Haletants, à demi penchés vers cette tenture ils écoutèrent. Lorenzo parlait. Et voici, d’un accent plein de doute, d’espoir et de supplications, ce qu’il disait :

"Dans ma maison du Pont-au-Change, il y a un coffre, Belphégor. Tu monteras au grenier. Tu ouvriras la porte du fond. Tu verras le coffre. Il contient dix mille livres en or, autant en argent et près de deux cent mille livres de pierreries. Tout cela est à toi. Tout ! De quoi acheter la femme que tu rêves ! Et qu’est-ce que je te demande ? Simplement ceci : laisse-moi sortir du Louvre.
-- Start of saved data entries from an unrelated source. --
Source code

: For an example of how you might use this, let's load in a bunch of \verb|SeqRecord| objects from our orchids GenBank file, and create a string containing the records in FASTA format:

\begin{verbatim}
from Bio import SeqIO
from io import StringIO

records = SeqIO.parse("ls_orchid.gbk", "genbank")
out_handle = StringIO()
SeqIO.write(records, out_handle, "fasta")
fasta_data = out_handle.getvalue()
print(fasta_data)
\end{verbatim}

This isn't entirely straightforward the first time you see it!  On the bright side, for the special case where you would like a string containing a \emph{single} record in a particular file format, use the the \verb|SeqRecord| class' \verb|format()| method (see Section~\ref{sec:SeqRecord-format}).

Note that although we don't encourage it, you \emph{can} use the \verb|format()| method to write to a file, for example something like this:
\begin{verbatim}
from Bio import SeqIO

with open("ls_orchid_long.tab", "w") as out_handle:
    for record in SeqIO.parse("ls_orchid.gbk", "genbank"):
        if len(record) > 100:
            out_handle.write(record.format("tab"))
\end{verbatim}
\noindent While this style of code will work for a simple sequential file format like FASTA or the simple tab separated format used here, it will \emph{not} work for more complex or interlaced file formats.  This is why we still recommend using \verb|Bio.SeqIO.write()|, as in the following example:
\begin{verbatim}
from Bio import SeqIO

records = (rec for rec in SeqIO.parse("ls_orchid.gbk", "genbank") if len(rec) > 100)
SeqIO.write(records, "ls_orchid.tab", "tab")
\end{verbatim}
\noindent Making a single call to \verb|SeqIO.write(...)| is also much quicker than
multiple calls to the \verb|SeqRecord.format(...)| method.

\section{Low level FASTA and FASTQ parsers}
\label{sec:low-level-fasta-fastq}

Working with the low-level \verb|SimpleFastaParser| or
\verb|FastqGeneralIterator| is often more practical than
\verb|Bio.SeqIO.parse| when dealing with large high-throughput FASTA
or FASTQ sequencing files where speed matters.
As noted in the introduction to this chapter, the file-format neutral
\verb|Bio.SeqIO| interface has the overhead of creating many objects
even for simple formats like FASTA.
Tu diras que je t’ai échappé. Ou même, tiens : je ne sortirai pas. Je vais écrire ici deux lignes sur un papier ; tu le porteras, ce papier, dans la maison que tu indiquais ce matin à ta maîtresse, à Meudon, à l’auberge de la Pie-Voleuse, et tu remettras mon message à Giselle d’Angoulême. Allons, c’est dit, n’est-ce pas ? Tu auras pitié de cette pauvre jeune fille ; tu n’es pas méchant, Belphégor, et tu seras enrichi du même coup..."

Léonora Galigaï n’en entendit pas davantage. Elle n’entendit pas la réponse de Belphégor. En cette minute terrible où se décidait sa destinée, où elle avait besoin de toute l’énergie de Concini, oui, dans cet instant, Concini venait de s’affaisser, évanoui, assommé comme d’un coup de massue par la joie... Léonora gronda une furieuse imprécation, le secoua, le souffleta, pantelante de rage ; et, pour la première fois de sa vie, peut-être, elle eut pour lui une pensée qui n’était pas une pensée d’amour :

"Lâche ! Ah ! le lâche ! le lâche !"

Et, voyant qu’il ne revenait pas à lui, violemment, elle tira son poignard, lame très aiguë, le lui appuya sur la gorge, et poussa ! Le sang jaillit. La piqûre éveilla Concini. Il vit sa femme le poignard à la main. Et lui que, pour la première fois, sa femme appelait lâche, lui qui avait passé sa vie à redouter l’assassinat, lui, pour la première fois, il n’eut pas peur ! Léonora, le roi, Guise, l’émeute, la conspiration, royauté, espérances insensées, tout disparut de son esprit, et, le regard extasié, la voix tremblante, il bégaya :

"Meudon... L’auberge de la Pie-Voleuse... Giselle !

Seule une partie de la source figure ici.